Miss Horen, a slim and unassuming young woman with a voice of enormous and almost effortless range, excelled with Paul Simon's "Sounds of Silence" and "Miracles," a collection of children's poems, but was at her best with a demanding song by Villa Lobos.
Moogian Kenneth Bichel took over the rostrum to conduct his own composition, 'Reflection 24," and Kingsley demonstrated the commercial possibilities of the medium with a series of brief scores for television blurbs, climaxed by an overwhelmingly complex and colorful abstract film, visuals for which were filmed under control of a computer at the Bell System Laboratories.
Program Highlight - A computer-designed film, backed by an electronic score, perhaps was the highlight of the evening in terms of non-human creativity. It was good to know that human hands were required to turn on the projector, at least.
Curiously enough, despite the cleavage of the centuries, Baroque music is particularly well suited to Moogian interpretation, because of its monophonic nature.
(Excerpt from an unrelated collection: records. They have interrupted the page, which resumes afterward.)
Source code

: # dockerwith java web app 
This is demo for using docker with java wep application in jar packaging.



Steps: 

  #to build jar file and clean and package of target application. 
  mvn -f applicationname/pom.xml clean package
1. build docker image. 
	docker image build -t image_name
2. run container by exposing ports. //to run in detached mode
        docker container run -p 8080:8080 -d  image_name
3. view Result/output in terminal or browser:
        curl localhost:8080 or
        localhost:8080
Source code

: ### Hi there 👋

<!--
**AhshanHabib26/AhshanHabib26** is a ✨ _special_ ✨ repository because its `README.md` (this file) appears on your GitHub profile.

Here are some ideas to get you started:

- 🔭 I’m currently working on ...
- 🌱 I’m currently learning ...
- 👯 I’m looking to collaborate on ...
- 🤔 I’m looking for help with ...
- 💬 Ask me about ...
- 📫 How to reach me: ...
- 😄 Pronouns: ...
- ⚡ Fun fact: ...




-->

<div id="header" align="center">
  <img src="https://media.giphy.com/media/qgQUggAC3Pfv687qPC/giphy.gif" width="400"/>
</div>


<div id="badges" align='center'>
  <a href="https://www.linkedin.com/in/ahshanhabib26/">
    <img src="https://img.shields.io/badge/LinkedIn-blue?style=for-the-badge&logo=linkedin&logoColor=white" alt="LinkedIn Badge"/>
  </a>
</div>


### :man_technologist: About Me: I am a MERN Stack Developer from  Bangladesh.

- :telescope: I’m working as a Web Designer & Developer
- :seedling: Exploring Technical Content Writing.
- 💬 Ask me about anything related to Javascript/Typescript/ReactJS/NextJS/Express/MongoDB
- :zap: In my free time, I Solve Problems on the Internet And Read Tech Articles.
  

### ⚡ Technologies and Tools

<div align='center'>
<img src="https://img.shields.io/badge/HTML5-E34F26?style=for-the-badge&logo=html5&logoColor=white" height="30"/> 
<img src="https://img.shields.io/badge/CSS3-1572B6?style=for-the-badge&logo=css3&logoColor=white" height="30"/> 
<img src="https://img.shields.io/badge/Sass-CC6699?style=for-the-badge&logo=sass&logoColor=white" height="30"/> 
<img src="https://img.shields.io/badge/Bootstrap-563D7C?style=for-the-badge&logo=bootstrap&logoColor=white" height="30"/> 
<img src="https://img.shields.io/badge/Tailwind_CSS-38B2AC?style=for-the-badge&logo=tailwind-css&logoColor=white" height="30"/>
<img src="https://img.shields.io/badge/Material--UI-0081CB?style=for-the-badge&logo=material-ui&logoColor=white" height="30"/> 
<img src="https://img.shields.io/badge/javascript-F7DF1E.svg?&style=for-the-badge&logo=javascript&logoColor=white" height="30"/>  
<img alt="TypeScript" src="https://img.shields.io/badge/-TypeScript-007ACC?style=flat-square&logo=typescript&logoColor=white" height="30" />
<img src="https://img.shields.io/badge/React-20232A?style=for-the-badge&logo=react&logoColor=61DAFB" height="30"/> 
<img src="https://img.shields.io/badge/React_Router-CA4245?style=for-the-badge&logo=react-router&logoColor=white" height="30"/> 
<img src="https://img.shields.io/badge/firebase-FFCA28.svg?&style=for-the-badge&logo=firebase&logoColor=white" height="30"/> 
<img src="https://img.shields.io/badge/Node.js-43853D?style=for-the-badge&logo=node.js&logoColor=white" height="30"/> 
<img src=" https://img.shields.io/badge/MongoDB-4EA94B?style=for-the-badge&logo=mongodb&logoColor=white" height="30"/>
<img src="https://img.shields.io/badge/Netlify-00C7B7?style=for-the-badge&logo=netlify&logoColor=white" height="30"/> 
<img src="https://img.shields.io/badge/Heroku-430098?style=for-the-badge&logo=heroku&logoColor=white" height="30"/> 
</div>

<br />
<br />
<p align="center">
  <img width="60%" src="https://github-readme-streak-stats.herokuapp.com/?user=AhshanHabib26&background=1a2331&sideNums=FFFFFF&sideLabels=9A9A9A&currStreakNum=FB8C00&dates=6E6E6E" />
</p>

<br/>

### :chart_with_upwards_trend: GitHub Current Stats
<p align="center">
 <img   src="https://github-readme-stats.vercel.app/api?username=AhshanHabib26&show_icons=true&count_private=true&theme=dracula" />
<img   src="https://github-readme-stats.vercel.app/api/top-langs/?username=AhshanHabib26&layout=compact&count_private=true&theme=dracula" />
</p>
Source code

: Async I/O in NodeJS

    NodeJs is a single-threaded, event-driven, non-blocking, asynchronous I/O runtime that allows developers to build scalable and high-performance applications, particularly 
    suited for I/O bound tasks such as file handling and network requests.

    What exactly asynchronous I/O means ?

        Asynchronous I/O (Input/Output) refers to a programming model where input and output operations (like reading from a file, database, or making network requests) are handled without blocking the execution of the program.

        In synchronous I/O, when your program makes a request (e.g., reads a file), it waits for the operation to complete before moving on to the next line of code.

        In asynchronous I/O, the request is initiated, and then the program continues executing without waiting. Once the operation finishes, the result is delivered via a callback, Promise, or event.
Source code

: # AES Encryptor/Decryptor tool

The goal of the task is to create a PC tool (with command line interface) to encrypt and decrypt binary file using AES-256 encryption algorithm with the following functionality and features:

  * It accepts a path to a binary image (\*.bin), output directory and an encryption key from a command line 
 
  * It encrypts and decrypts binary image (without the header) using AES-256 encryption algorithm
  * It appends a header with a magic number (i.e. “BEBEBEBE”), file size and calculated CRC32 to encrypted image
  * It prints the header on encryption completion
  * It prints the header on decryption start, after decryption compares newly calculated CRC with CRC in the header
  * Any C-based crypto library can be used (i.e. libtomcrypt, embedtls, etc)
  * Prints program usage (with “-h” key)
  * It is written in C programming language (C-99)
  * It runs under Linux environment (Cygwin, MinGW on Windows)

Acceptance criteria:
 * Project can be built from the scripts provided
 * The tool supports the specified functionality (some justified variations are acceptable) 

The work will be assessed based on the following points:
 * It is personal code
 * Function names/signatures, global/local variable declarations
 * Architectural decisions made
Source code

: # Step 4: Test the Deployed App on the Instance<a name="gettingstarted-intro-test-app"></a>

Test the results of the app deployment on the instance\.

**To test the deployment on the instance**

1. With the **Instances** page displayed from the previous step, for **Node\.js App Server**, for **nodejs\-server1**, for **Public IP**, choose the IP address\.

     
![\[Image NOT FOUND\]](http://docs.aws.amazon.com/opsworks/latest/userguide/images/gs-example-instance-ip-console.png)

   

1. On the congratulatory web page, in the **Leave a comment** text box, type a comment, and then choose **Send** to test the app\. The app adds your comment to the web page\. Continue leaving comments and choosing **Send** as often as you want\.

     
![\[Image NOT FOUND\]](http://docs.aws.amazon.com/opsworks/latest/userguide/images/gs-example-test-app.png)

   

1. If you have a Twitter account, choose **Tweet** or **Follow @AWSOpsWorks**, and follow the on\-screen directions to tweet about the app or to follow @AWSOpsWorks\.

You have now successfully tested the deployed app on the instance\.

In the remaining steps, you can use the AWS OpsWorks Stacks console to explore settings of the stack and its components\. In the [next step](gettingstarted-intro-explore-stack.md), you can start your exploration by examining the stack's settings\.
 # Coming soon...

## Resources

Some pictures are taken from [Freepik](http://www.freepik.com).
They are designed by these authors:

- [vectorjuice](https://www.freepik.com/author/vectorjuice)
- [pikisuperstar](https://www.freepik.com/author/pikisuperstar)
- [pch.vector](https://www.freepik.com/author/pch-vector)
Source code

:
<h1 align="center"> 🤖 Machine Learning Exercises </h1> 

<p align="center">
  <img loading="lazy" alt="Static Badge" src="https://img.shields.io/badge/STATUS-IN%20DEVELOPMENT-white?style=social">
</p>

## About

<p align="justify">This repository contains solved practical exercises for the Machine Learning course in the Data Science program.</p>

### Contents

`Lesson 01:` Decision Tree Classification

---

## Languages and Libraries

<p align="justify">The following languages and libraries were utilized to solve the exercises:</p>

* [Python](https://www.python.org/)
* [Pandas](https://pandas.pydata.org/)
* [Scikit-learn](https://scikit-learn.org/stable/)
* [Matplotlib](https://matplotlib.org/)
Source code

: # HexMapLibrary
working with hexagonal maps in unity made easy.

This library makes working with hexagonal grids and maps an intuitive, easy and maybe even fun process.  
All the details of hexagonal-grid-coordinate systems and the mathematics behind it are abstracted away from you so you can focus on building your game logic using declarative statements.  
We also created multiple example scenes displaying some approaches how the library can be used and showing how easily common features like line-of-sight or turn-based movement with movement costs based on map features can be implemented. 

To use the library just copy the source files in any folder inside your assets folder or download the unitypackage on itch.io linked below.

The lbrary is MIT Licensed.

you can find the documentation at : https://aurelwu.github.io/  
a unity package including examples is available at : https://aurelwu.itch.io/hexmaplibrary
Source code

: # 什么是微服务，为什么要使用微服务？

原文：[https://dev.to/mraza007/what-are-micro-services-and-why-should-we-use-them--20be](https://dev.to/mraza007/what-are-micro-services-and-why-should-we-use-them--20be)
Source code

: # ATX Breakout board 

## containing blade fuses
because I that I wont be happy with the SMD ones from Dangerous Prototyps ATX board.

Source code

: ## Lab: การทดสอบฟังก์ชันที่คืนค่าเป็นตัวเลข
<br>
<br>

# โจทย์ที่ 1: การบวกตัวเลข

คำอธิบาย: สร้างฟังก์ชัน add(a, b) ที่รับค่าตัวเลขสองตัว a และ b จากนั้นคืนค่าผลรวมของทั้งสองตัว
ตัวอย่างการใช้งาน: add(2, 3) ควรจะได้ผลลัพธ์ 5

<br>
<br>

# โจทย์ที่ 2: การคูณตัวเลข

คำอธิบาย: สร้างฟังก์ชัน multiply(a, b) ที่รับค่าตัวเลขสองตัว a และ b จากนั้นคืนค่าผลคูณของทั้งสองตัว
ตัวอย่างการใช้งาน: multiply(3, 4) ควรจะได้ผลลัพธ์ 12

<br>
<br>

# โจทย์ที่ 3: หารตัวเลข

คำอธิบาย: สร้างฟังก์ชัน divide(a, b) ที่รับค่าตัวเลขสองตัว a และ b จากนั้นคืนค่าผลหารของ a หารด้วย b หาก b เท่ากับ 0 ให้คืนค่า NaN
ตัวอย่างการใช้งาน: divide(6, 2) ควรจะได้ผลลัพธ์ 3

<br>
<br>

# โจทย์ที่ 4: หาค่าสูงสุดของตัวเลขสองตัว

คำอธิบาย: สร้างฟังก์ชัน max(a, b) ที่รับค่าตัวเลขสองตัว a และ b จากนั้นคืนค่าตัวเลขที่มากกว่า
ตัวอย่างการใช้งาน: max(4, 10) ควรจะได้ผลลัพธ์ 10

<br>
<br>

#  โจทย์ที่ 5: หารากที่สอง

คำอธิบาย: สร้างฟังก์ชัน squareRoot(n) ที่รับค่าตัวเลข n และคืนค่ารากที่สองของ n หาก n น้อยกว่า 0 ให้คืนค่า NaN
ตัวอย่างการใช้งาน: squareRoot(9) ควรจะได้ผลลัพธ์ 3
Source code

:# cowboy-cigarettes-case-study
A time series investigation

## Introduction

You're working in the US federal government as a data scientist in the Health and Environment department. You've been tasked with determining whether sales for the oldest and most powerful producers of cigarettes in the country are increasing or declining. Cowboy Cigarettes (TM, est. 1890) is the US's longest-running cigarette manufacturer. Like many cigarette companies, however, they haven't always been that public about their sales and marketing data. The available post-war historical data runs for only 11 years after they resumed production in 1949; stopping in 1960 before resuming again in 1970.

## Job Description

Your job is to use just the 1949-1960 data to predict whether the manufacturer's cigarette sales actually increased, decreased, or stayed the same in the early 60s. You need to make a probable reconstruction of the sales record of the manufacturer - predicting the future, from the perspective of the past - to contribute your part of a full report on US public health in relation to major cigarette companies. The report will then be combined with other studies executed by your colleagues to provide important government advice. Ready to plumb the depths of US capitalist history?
Handel's "Water Music", performed by the quartet against the recorded background of a symphony orchestra, was ideally matched to the capabilities of the electronic devices, as was Bach's 'Fuga in G Minor".
Diverting Evening - In all, it proved to be a diverting evening, as valuable for what it suggested for the future, as for the entertainment it provided.
One hopes, however, that in the future the Moog will not be devoted entirely to television commercials and melodramatic serial films, but will be exploited for its own sake, and for the sake of expanding the frontiers of electronically-based music.